Search for exact strings, numbers or number ranges, as well as booleans without Analyzer transformations applied

If you want to find strictly equal values, then the identity Analyzer is what you need. It will not apply any transformations. It is a no-operation Analyzer that passes everything through unaltered.

Matching an Exact String

You can index and search strings with the identity Analyzer for exact matching, that is case-sensitive, with accented characters as-is, and only if the entire string is equal (not matching substrings).

Dataset

IMDB movie dataset

View definition

search-alias View

db.imdb_vertices.ensureIndex({ name: "inv-exact", type: "inverted", fields: [ "title" ] });
db._createView("imdb", "search-alias", { indexes: [ { collection: "imdb_vertices", index: "inv-exact" } ] });

arangosearch View

{
  "links": {
    "imdb_vertices": {
      "fields": {
        "title": {
          "analyzers": [
            "identity"
          ]
        }
      }
    }
  }
}

AQL queries

Match exact movie title (case-sensitive, full string):

FOR doc IN imdb
  SEARCH doc.title == "The Matrix"
  RETURN doc.title
Result
The Matrix

For arangosearch Views, it is not necessary to set the Analyzer context with the ANALYZER() function here, because the default Analyzer is identity anyway. However, being explicit about the Analyzer context can help with clarity and it also makes it easier to adjust queries if you want to use something other than the identity Analyzers:

FOR doc IN imdb
  SEARCH ANALYZER(doc.title == "The Matrix", "identity")
  RETURN doc.title

A common pitfall is to index a field with a certain Analyzer, but forgetting to set this Analyzer as context in the query. The consequence is usually an empty result, because there is nothing in the View index for the implicitly requested Analyzer. Or the field happens to be indexed with the identity Analyzer as well, but there are no or different matches because of different Analyzer pre-processing between the indexed data and the search terms.
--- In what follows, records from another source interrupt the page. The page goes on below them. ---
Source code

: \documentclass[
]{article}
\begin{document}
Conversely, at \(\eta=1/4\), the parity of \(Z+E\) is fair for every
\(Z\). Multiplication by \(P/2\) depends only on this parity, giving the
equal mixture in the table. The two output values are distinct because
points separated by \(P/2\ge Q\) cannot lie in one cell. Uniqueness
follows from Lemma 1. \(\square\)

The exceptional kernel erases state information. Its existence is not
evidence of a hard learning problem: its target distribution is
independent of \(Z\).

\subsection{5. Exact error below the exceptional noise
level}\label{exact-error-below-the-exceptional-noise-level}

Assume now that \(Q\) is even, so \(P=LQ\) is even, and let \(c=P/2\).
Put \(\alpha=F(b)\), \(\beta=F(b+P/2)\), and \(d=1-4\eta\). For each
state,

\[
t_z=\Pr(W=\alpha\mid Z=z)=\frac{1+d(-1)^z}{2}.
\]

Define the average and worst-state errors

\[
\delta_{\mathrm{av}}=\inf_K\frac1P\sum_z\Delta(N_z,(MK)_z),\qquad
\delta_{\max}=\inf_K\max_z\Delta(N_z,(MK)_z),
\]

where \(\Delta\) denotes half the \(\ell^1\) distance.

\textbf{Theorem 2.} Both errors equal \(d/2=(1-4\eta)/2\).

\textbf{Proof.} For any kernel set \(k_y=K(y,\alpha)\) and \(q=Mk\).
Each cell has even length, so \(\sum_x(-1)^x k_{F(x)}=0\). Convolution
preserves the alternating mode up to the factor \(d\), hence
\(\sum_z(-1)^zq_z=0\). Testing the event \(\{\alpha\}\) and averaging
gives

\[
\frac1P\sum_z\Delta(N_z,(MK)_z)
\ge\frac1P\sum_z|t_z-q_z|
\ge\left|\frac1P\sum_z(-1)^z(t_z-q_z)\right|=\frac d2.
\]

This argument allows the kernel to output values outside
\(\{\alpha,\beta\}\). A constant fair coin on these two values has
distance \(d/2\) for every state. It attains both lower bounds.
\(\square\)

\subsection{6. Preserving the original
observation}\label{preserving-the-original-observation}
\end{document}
For search-alias Views, you never need to specify an Analyzer in queries, because the Analyzer is inferred from the inverted index definition, which only allows a single Analyzer per field.

Matching Multiple Strings

You can search for several alternatives by combining multiple conditions with logical ORs, but you can also use the IN operator for the same purpose. The advantage of the IN operator is that it scales better with the number of alternatives and allows you to use a single query for a varying amount of strings that you want to match.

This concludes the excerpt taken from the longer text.